Give an exact copy of the lines of the records below, starting at the line containing "## Versioning" and running to the end.

+++ Material for this exercise +++

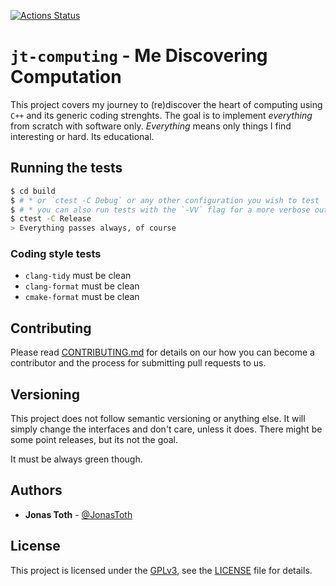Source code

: [![Actions Status](https://github.com/JonasToth/jt-computing/workflows/Ubuntu/badge.svg)](https://github.com/JonasToth/jt-computing/actions)

# `jt-computing` - Me Discovering Computation

This project covers my journey to (re)discover the heart of computing using `C++`
and its generic coding strenghts.
The goal is to implement _everything_ from scratch with software only.
_Everything_ means only things I find interesting or hard. Its educational.

## Running the tests

```bash
$ cd build
$ # * or `ctest -C Debug` or any other configuration you wish to test
$ # * you can also run tests with the `-VV` flag for a more verbose output
$ ctest -C Release
> Everything passes always, of course
```

### Coding style tests

* `clang-tidy` must be clean
* `clang-format` must be clean
* `cmake-format` must be clean

## Contributing

Please read [CONTRIBUTING.md](CONTRIBUTING.md) for details on our how you can
become a contributor and the process for submitting pull requests to us.

## Versioning

This project does not follow semantic versioning or anything else. It will
simply change the interfaces and don't care, unless it does.
There might be some point releases, but its not the goal.

It must be always green though.

## Authors

* **Jonas Toth** - [@JonasToth](https://github.com/JonasToth)

## License

This project is licensed under the [GPLv3](https://www.gnu.org/licenses/gpl-3.0.en.html),
see the [LICENSE](LICENSE) file for details.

+++

_Result for this task_
## Versioning

This project does not follow semantic versioning or anything else. It will
simply change the interfaces and don't care, unless it does.
There might be some point releases, but its not the goal.

It must be always green though.

## Authors

* **Jonas Toth** - [@JonasToth](https://github.com/JonasToth)

## License

This project is licensed under the [GPLv3](https://www.gnu.org/licenses/gpl-3.0.en.html),
see the [LICENSE](LICENSE) file for details.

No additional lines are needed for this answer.